What needs to be done —
Print out the full listing, exactly.

● ● ●

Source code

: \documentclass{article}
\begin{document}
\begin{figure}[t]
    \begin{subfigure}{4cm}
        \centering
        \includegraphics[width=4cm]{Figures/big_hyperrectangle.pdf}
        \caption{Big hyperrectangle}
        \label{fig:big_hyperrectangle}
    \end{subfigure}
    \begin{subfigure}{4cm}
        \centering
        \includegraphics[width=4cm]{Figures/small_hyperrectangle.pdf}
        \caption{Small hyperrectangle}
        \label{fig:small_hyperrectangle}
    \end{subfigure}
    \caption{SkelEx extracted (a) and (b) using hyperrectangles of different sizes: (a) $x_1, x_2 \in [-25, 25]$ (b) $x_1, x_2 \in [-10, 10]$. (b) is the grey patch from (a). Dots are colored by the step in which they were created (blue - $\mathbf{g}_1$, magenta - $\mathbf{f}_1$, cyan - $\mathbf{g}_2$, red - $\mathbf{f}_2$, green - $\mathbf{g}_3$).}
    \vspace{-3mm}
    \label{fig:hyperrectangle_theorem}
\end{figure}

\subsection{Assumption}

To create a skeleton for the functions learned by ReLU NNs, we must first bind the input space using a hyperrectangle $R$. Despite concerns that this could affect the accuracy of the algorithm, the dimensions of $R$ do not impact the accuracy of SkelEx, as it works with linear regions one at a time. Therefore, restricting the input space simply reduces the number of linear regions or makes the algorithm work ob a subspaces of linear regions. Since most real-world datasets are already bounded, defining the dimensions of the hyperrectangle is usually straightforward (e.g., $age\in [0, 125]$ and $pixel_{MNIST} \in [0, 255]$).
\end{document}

● ● ●

Solution to this exercise —
Source code

: \documentclass{article}
\begin{document}
\begin{figure}[t]
    \begin{subfigure}{4cm}
        \centering
        \includegraphics[width=4cm]{Figures/big_hyperrectangle.pdf}
        \caption{Big hyperrectangle}
        \label{fig:big_hyperrectangle}
    \end{subfigure}
    \begin{subfigure}{4cm}
        \centering
        \includegraphics[width=4cm]{Figures/small_hyperrectangle.pdf}
        \caption{Small hyperrectangle}
        \label{fig:small_hyperrectangle}
    \end{subfigure}
    \caption{SkelEx extracted (a) and (b) using hyperrectangles of different sizes: (a) $x_1, x_2 \in [-25, 25]$ (b) $x_1, x_2 \in [-10, 10]$. (b) is the grey patch from (a). Dots are colored by the step in which they were created (blue - $\mathbf{g}_1$, magenta - $\mathbf{f}_1$, cyan - $\mathbf{g}_2$, red - $\mathbf{f}_2$, green - $\mathbf{g}_3$).}
    \vspace{-3mm}
    \label{fig:hyperrectangle_theorem}
\end{figure}

\subsection{Assumption}

To create a skeleton for the functions learned by ReLU NNs, we must first bind the input space using a hyperrectangle $R$. Despite concerns that this could affect the accuracy of the algorithm, the dimensions of $R$ do not impact the accuracy of SkelEx, as it works with linear regions one at a time. Therefore, restricting the input space simply reduces the number of linear regions or makes the algorithm work ob a subspaces of linear regions. Since most real-world datasets are already bounded, defining the dimensions of the hyperrectangle is usually straightforward (e.g., $age\in [0, 125]$ and $pixel_{MNIST} \in [0, 255]$).
\end{document}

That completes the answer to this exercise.